PROMPT:
Take the records below and print them verbatim up to and including the line that carries "multi-dimensional data model".

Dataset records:
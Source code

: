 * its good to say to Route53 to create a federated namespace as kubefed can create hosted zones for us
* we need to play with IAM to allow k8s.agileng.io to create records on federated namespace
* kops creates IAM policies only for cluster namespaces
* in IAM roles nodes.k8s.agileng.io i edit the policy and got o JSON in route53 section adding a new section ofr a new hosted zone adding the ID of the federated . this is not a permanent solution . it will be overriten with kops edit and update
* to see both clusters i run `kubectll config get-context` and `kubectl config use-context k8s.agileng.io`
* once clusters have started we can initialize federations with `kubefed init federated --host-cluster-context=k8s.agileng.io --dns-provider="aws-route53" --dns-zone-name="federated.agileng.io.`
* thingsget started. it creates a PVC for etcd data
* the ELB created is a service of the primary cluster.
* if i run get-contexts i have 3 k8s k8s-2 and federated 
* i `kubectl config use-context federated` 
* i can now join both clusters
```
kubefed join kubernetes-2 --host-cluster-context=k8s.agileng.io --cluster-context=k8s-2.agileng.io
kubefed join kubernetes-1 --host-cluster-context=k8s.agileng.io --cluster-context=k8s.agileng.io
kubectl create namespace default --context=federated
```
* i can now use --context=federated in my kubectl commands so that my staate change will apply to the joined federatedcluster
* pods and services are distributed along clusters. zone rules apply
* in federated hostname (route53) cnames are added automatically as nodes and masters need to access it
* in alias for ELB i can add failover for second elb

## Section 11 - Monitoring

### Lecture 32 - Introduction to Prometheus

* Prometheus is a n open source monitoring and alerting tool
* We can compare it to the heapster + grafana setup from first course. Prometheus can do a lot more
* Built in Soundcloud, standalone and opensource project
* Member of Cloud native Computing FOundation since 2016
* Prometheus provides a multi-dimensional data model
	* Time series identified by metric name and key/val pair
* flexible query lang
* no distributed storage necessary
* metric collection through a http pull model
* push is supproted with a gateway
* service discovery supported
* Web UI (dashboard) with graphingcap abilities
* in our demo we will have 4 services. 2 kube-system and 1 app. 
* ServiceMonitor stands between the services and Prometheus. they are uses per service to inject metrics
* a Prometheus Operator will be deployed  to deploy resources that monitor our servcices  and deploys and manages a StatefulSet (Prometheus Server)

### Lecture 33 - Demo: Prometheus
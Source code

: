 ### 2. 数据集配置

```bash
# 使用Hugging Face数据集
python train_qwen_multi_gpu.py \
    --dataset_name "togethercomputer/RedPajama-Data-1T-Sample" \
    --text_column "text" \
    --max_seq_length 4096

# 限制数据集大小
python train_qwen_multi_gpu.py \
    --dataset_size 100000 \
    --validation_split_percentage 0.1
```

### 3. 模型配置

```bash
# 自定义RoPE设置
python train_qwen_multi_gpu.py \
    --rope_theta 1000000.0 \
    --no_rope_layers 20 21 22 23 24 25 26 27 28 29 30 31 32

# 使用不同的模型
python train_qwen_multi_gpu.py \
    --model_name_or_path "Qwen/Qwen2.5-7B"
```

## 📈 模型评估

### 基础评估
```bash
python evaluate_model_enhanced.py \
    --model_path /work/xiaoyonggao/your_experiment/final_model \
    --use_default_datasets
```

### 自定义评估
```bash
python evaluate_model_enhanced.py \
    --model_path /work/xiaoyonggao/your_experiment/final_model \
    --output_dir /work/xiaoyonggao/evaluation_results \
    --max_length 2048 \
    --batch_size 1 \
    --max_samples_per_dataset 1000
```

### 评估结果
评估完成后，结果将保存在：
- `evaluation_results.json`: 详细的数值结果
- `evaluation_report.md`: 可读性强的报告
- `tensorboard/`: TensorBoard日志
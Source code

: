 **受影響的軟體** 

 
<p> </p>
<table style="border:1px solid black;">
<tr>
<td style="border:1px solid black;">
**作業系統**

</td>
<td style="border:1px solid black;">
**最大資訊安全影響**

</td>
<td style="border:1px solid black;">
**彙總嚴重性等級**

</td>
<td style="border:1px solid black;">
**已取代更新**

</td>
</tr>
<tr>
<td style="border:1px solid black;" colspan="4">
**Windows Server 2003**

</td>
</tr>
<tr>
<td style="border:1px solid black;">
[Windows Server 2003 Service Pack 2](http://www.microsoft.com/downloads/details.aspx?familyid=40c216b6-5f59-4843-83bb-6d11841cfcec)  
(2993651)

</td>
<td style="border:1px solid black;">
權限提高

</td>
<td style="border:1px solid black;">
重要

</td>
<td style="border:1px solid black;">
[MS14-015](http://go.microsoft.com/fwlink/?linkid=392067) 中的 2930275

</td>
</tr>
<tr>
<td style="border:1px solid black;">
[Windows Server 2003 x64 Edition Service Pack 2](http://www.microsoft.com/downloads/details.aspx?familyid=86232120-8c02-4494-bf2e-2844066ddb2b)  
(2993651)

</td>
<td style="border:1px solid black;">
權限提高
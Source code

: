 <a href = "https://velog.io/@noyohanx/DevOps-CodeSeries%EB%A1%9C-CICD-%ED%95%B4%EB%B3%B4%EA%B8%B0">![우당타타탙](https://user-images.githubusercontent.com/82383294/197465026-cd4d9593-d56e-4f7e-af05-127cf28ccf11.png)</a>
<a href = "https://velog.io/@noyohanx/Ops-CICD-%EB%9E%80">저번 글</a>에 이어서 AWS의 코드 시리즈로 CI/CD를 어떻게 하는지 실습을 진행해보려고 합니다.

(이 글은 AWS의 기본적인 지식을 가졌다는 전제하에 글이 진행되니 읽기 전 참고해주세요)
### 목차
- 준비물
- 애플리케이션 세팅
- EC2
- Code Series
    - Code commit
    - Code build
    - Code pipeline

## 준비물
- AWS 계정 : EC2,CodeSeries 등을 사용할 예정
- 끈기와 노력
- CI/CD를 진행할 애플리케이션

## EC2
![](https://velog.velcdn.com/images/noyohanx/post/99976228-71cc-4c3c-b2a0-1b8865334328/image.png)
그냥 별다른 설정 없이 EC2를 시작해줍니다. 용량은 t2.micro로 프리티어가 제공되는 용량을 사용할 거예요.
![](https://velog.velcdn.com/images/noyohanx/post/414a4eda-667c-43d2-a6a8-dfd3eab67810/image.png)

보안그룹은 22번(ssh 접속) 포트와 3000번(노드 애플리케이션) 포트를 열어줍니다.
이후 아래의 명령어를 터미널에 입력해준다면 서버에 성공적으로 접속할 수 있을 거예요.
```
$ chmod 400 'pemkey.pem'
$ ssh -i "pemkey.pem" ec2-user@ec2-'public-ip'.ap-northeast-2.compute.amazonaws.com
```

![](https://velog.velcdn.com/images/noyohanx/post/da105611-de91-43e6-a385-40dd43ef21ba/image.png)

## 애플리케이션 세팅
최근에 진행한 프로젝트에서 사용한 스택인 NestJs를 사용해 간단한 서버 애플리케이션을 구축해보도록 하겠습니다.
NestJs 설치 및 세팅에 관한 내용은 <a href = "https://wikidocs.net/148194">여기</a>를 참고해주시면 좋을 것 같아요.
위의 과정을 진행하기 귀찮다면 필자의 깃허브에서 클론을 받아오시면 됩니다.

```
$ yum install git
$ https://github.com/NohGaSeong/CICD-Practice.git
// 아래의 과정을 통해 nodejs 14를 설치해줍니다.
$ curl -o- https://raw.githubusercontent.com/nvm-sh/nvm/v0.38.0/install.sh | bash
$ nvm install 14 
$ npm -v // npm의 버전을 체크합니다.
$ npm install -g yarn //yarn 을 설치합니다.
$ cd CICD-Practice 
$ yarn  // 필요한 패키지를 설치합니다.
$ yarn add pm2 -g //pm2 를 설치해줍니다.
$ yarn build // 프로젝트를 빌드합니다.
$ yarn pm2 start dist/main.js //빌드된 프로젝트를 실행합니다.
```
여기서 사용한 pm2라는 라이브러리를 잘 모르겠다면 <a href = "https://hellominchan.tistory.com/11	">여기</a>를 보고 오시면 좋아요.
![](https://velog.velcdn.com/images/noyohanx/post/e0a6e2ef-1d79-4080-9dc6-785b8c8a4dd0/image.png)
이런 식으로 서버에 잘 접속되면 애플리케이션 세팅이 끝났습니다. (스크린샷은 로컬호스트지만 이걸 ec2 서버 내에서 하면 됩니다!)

EXPECTED OUTPUT:
Source code

: * its good to say to Route53 to create a federated namespace as kubefed can create hosted zones for us
* we need to play with IAM to allow k8s.agileng.io to create records on federated namespace
* kops creates IAM policies only for cluster namespaces
* in IAM roles nodes.k8s.agileng.io i edit the policy and got o JSON in route53 section adding a new section ofr a new hosted zone adding the ID of the federated . this is not a permanent solution . it will be overriten with kops edit and update
* to see both clusters i run `kubectll config get-context` and `kubectl config use-context k8s.agileng.io`
* once clusters have started we can initialize federations with `kubefed init federated --host-cluster-context=k8s.agileng.io --dns-provider="aws-route53" --dns-zone-name="federated.agileng.io.`
* thingsget started. it creates a PVC for etcd data
* the ELB created is a service of the primary cluster.
* if i run get-contexts i have 3 k8s k8s-2 and federated 
* i `kubectl config use-context federated` 
* i can now join both clusters
```
kubefed join kubernetes-2 --host-cluster-context=k8s.agileng.io --cluster-context=k8s-2.agileng.io
kubefed join kubernetes-1 --host-cluster-context=k8s.agileng.io --cluster-context=k8s.agileng.io
kubectl create namespace default --context=federated
```
* i can now use --context=federated in my kubectl commands so that my staate change will apply to the joined federatedcluster
* pods and services are distributed along clusters. zone rules apply
* in federated hostname (route53) cnames are added automatically as nodes and masters need to access it
* in alias for ELB i can add failover for second elb

## Section 11 - Monitoring

### Lecture 32 - Introduction to Prometheus

* Prometheus is a n open source monitoring and alerting tool
* We can compare it to the heapster + grafana setup from first course. Prometheus can do a lot more
* Built in Soundcloud, standalone and opensource project
* Member of Cloud native Computing FOundation since 2016
* Prometheus provides a multi-dimensional data model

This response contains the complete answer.